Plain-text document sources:

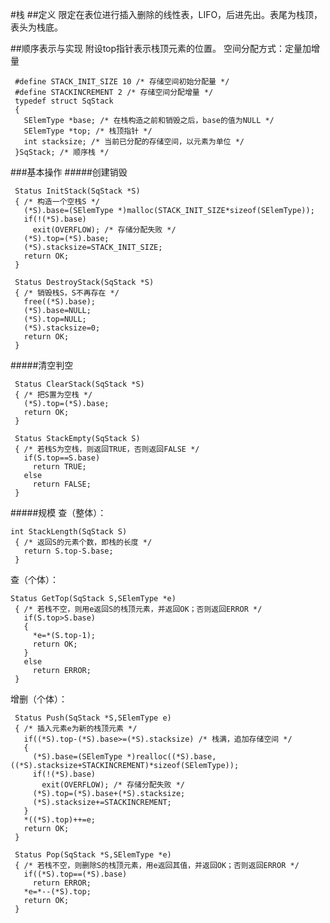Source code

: #栈
##定义
限定在表位进行插入删除的线性表，LIFO，后进先出。表尾为栈顶，表头为栈底。

##顺序表示与实现
附设top指针表示栈顶元素的位置。
空间分配方式：定量加增量

	 #define STACK_INIT_SIZE 10 /* 存储空间初始分配量 */
	 #define STACKINCREMENT 2 /* 存储空间分配增量 */
	 typedef struct SqStack
	 {
	   SElemType *base; /* 在栈构造之前和销毁之后，base的值为NULL */
	   SElemType *top; /* 栈顶指针 */
	   int stacksize; /* 当前已分配的存储空间，以元素为单位 */
	 }SqStack; /* 顺序栈 */

###基本操作
#####创建销毁

	 Status InitStack(SqStack *S)
	 { /* 构造一个空栈S */
	   (*S).base=(SElemType *)malloc(STACK_INIT_SIZE*sizeof(SElemType));
	   if(!(*S).base)
	     exit(OVERFLOW); /* 存储分配失败 */
	   (*S).top=(*S).base;
	   (*S).stacksize=STACK_INIT_SIZE;
	   return OK;
	 }
	
	 Status DestroyStack(SqStack *S)
	 { /* 销毁栈S，S不再存在 */
	   free((*S).base);
	   (*S).base=NULL;
	   (*S).top=NULL;
	   (*S).stacksize=0;
	   return OK;
	 }

#####清空判空

	 Status ClearStack(SqStack *S)
	 { /* 把S置为空栈 */
	   (*S).top=(*S).base;
	   return OK;
	 }
	
	 Status StackEmpty(SqStack S)
	 { /* 若栈S为空栈，则返回TRUE，否则返回FALSE */
	   if(S.top==S.base)
	     return TRUE;
	   else
	     return FALSE;
	 }

#####规模
查（整体）：

	int StackLength(SqStack S)
	 { /* 返回S的元素个数，即栈的长度 */
	   return S.top-S.base;
	 }

查（个体）：

	Status GetTop(SqStack S,SElemType *e)
	 { /* 若栈不空，则用e返回S的栈顶元素，并返回OK；否则返回ERROR */
	   if(S.top>S.base)
	   {
	     *e=*(S.top-1);
	     return OK;
	   }
	   else
	     return ERROR;
	 }

增删（个体）：

	 Status Push(SqStack *S,SElemType e)
	 { /* 插入元素e为新的栈顶元素 */
	   if((*S).top-(*S).base>=(*S).stacksize) /* 栈满，追加存储空间 */
	   {
	     (*S).base=(SElemType *)realloc((*S).base,((*S).stacksize+STACKINCREMENT)*sizeof(SElemType));
	     if(!(*S).base)
	       exit(OVERFLOW); /* 存储分配失败 */
	     (*S).top=(*S).base+(*S).stacksize;
	     (*S).stacksize+=STACKINCREMENT;
	   }
	   *((*S).top)++=e;
	   return OK;
	 }
	
	 Status Pop(SqStack *S,SElemType *e)
	 { /* 若栈不空，则删除S的栈顶元素，用e返回其值，并返回OK；否则返回ERROR */
	   if((*S).top==(*S).base)
	     return ERROR;
	   *e=*--(*S).top;
	   return OK;
	 }




















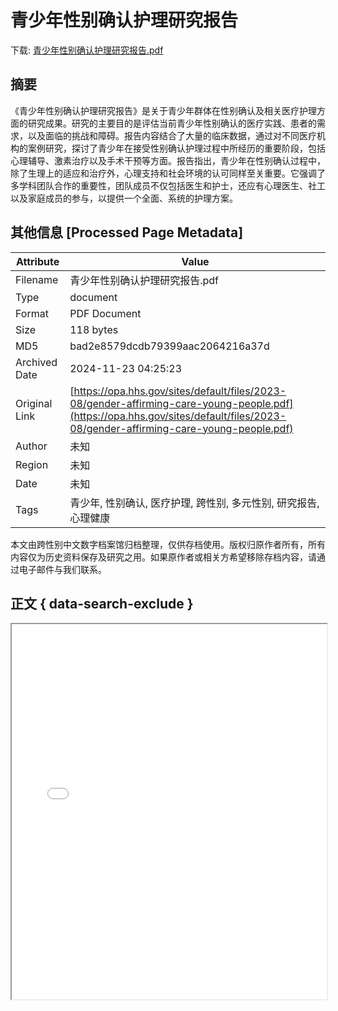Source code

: # 青少年性别确认护理研究报告

<!-- tcd_download_link -->
下载: [青少年性别确认护理研究报告.pdf](青少年性别确认护理研究报告.pdf)
<!-- tcd_download_link_end -->

## 摘要

<!-- tcd_abstract -->
《青少年性别确认护理研究报告》是关于青少年群体在性别确认及相关医疗护理方面的研究成果。研究的主要目的是评估当前青少年性别确认的医疗实践、患者的需求，以及面临的挑战和障碍。报告内容结合了大量的临床数据，通过对不同医疗机构的案例研究，探讨了青少年在接受性别确认护理过程中所经历的重要阶段，包括心理辅导、激素治疗以及手术干预等方面。报告指出，青少年在性别确认过程中，除了生理上的适应和治疗外，心理支持和社会环境的认可同样至关重要。它强调了多学科团队合作的重要性，团队成员不仅包括医生和护士，还应有心理医生、社工以及家庭成员的参与，以提供一个全面、系统的护理方案。

<!-- tcd_abstract_end -->

## 其他信息 [Processed Page Metadata]

| Attribute       | Value                                  |
|-----------------|----------------------------------------|
| Filename        | 青少年性别确认护理研究报告.pdf                             |
| Type            | document                                 |
| Format          | PDF Document                               |
| Size            | 118 bytes                           |
| MD5             | bad2e8579dcdb79399aac2064216a37d                                  |
| Archived Date   | 2024-11-23 04:25:23                             |
| Original Link   | [https://opa.hhs.gov/sites/default/files/2023-08/gender-affirming-care-young-people.pdf](https://opa.hhs.gov/sites/default/files/2023-08/gender-affirming-care-young-people.pdf)                         |
| Author          | 未知                               |
| Region          | 未知                               |
| Date            | 未知                                 |
| Tags            | 青少年, 性别确认, 医疗护理, 跨性别, 多元性别, 研究报告, 心理健康                                 |

本文由跨性别中文数字档案馆归档整理，仅供存档使用。版权归原作者所有，所有内容仅为历史资料保存及研究之用。如果原作者或相关方希望移除存档内容，请通过电子邮件与我们联系。

## 正文 { data-search-exclude }

<!-- tcd_main_text -->
<iframe src="../青少年性别确认护理研究报告.pdf" width="100%" height="600px">
    <p>无法显示PDF，请下载查看。</p>
</iframe>
<!-- tcd_main_text_end -->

WORK TO BE COMPLETED: Output the records exactly. Drop the images.

SOLUTION BELOW:
Source code

: #栈
##定义
限定在表位进行插入删除的线性表，LIFO，后进先出。表尾为栈顶，表头为栈底。

##顺序表示与实现
附设top指针表示栈顶元素的位置。
空间分配方式：定量加增量

	 #define STACK_INIT_SIZE 10 /* 存储空间初始分配量 */
	 #define STACKINCREMENT 2 /* 存储空间分配增量 */
	 typedef struct SqStack
	 {
	   SElemType *base; /* 在栈构造之前和销毁之后，base的值为NULL */
	   SElemType *top; /* 栈顶指针 */
	   int stacksize; /* 当前已分配的存储空间，以元素为单位 */
	 }SqStack; /* 顺序栈 */

###基本操作
#####创建销毁

	 Status InitStack(SqStack *S)
	 { /* 构造一个空栈S */
	   (*S).base=(SElemType *)malloc(STACK_INIT_SIZE*sizeof(SElemType));
	   if(!(*S).base)
	     exit(OVERFLOW); /* 存储分配失败 */
	   (*S).top=(*S).base;
	   (*S).stacksize=STACK_INIT_SIZE;
	   return OK;
	 }
	
	 Status DestroyStack(SqStack *S)
	 { /* 销毁栈S，S不再存在 */
	   free((*S).base);
	   (*S).base=NULL;
	   (*S).top=NULL;
	   (*S).stacksize=0;
	   return OK;
	 }

#####清空判空

	 Status ClearStack(SqStack *S)
	 { /* 把S置为空栈 */
	   (*S).top=(*S).base;
	   return OK;
	 }
	
	 Status StackEmpty(SqStack S)
	 { /* 若栈S为空栈，则返回TRUE，否则返回FALSE */
	   if(S.top==S.base)
	     return TRUE;
	   else
	     return FALSE;
	 }

#####规模
查（整体）：

	int StackLength(SqStack S)
	 { /* 返回S的元素个数，即栈的长度 */
	   return S.top-S.base;
	 }

查（个体）：

	Status GetTop(SqStack S,SElemType *e)
	 { /* 若栈不空，则用e返回S的栈顶元素，并返回OK；否则返回ERROR */
	   if(S.top>S.base)
	   {
	     *e=*(S.top-1);
	     return OK;
	   }
	   else
	     return ERROR;
	 }

增删（个体）：

	 Status Push(SqStack *S,SElemType e)
	 { /* 插入元素e为新的栈顶元素 */
	   if((*S).top-(*S).base>=(*S).stacksize) /* 栈满，追加存储空间 */
	   {
	     (*S).base=(SElemType *)realloc((*S).base,((*S).stacksize+STACKINCREMENT)*sizeof(SElemType));
	     if(!(*S).base)
	       exit(OVERFLOW); /* 存储分配失败 */
	     (*S).top=(*S).base+(*S).stacksize;
	     (*S).stacksize+=STACKINCREMENT;
	   }
	   *((*S).top)++=e;
	   return OK;
	 }
	
	 Status Pop(SqStack *S,SElemType *e)
	 { /* 若栈不空，则删除S的栈顶元素，用e返回其值，并返回OK；否则返回ERROR */
	   if((*S).top==(*S).base)
	     return ERROR;
	   *e=*--(*S).top;
	   return OK;
	 }




















Source code

: # 青少年性别确认护理研究报告

<!-- tcd_download_link -->
下载: [青少年性别确认护理研究报告.pdf](青少年性别确认护理研究报告.pdf)
<!-- tcd_download_link_end -->

## 摘要

<!-- tcd_abstract -->
《青少年性别确认护理研究报告》是关于青少年群体在性别确认及相关医疗护理方面的研究成果。研究的主要目的是评估当前青少年性别确认的医疗实践、患者的需求，以及面临的挑战和障碍。报告内容结合了大量的临床数据，通过对不同医疗机构的案例研究，探讨了青少年在接受性别确认护理过程中所经历的重要阶段，包括心理辅导、激素治疗以及手术干预等方面。报告指出，青少年在性别确认过程中，除了生理上的适应和治疗外，心理支持和社会环境的认可同样至关重要。它强调了多学科团队合作的重要性，团队成员不仅包括医生和护士，还应有心理医生、社工以及家庭成员的参与，以提供一个全面、系统的护理方案。

<!-- tcd_abstract_end -->

## 其他信息 [Processed Page Metadata]

| Attribute       | Value                                  |
|-----------------|----------------------------------------|
| Filename        | 青少年性别确认护理研究报告.pdf                             |
| Type            | document                                 |
| Format          | PDF Document                               |
| Size            | 118 bytes                           |
| MD5             | bad2e8579dcdb79399aac2064216a37d                                  |
| Archived Date   | 2024-11-23 04:25:23                             |
| Original Link   | [https://opa.hhs.gov/sites/default/files/2023-08/gender-affirming-care-young-people.pdf](https://opa.hhs.gov/sites/default/files/2023-08/gender-affirming-care-young-people.pdf)                         |
| Author          | 未知                               |
| Region          | 未知                               |
| Date            | 未知                                 |
| Tags            | 青少年, 性别确认, 医疗护理, 跨性别, 多元性别, 研究报告, 心理健康                                 |

本文由跨性别中文数字档案馆归档整理，仅供存档使用。版权归原作者所有，所有内容仅为历史资料保存及研究之用。如果原作者或相关方希望移除存档内容，请通过电子邮件与我们联系。

## 正文 { data-search-exclude }

<!-- tcd_main_text -->
<iframe src="../青少年性别确认护理研究报告.pdf" width="100%" height="600px">
    <p>无法显示PDF，请下载查看。</p>
</iframe>
<!-- tcd_main_text_end -->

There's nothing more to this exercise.